Sudah sekitar delapan tahun terakhir kondisi kesehatan Papa memang mulai terganggu. Dan di akhir pertemuan kami awal tahun 2020 lalu, Papa semakin terlihat payah berjalan, dan mulai pikun. Di situlah hati gue tersentuh.
Sedikit kilas-balik. Ketika Papa tau kalo gue serius ngeband, dulu, Papa nggak terlalu mendukung. Responnya selalu sinis saat gue ceritakan tentang kegiatan bermusik gue bareng NAIF. Lambat-laun begitu karir NAIF menjanjikan dan bisa menafkahi gue, Papa terlihat mulai tenang dan bisa menerima kenyataan. Namun, tetap, di sisi lain, sejauh apapun gue coba untuk mendekatkan diri dengan Papa, masih ada rasa canggung. Begitupun Papa. Karena memang sejak Papa pisah dengan Mama, hubungan kami nggak harmonis. Papa, gue dan kakak-kakak gue. Saat itu gue masih kelas 1 SD. Apalagi pekerjaan Papa membuatnya harus sering berpindah dari satu kota ke kota lain. Gue anak terakhir, by the way, dan cowok satu-satunya.

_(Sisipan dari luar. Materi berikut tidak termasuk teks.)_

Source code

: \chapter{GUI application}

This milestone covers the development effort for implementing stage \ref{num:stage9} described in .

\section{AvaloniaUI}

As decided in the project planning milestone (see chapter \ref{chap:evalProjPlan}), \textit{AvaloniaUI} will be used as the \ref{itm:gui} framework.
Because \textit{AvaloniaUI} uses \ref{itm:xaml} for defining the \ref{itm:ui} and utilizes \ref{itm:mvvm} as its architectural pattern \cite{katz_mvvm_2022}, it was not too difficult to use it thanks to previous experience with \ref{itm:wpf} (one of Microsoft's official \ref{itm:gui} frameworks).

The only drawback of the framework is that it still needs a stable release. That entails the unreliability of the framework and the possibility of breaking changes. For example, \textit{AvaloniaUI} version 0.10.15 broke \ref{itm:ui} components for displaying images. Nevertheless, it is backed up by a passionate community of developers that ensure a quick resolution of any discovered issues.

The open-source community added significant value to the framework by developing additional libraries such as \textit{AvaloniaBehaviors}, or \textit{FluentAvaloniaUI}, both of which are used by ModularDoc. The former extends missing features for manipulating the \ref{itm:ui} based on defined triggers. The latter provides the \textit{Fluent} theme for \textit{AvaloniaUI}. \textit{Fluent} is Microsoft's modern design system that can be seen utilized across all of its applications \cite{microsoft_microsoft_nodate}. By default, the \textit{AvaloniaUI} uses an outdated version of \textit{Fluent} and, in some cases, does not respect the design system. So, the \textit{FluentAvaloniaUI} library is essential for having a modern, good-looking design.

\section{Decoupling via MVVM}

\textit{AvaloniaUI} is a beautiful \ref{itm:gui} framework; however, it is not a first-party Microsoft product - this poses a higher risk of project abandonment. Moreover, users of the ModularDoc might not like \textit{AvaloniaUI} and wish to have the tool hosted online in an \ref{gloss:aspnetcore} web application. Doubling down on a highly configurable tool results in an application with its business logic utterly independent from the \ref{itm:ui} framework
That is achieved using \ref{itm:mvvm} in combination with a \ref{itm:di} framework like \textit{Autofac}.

Keadaan mulai menemukan titik-balik saat gue bercerai dengan istri gue dulu. Sempat ada masa gue singgah ke rumah Papa di Semarang, kampung halaman beliau dan sekaligus menjadi tempatnya menikmati masa pensiunnya. Di sana kami sama-sama mencoba untuk memperbaiki hubungan. Dan tampak berhasil. Waktu itu tahun 2010, kalo nggak salah. Sejak itu, setiap kali NAIF manggung di Semarang, gue selalu sempatkan ketemu Papa. Termasuk ketika gue udah menikah lagi, sering gue ajak istri gue mampir ketemu Papa dan keluarganya, saat NAIF ke Semarang.

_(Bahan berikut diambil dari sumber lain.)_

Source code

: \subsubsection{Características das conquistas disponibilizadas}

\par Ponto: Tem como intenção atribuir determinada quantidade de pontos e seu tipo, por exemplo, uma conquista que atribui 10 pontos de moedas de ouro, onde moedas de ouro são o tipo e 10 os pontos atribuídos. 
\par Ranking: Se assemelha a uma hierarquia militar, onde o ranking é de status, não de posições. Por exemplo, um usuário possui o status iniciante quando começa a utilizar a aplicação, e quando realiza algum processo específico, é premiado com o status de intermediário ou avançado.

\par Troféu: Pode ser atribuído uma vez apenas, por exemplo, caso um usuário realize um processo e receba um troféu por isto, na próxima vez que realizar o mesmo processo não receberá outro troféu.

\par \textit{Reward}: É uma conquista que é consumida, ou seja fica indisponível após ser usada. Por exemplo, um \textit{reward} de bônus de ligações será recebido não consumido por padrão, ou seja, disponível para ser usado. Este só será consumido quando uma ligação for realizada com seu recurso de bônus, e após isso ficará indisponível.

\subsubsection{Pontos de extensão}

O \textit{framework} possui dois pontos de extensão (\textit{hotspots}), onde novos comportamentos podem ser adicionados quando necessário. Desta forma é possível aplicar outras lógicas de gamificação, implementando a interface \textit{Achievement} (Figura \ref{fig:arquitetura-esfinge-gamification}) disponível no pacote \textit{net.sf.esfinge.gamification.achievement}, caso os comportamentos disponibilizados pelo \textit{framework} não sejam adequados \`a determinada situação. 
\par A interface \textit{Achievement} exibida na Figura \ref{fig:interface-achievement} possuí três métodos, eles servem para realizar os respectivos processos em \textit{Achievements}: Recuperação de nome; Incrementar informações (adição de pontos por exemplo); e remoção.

Ada satu lagi momen berkesan gue dengan Papa. Suatu saat NAIF tour, dari Semarang mau ke Cirebon. Karena gabut, Papa minta ikut ke Cirebon. Hehehe. Di situlah gue alami saat-saat bahagia bersama sosok seorang ayah yang gue rindukan. Tidur sekamar bareng, jalan-jalan, bercanda-ria. Sial, mata gue berkaca-kaca saat nulis ini!
Hubungan Papa dengan para personil NAIF pun cukup dekat. Papa hapal nama-nama setiap personil NAIF, dan sering pula bercanda dengan mereka. Senang rasanya.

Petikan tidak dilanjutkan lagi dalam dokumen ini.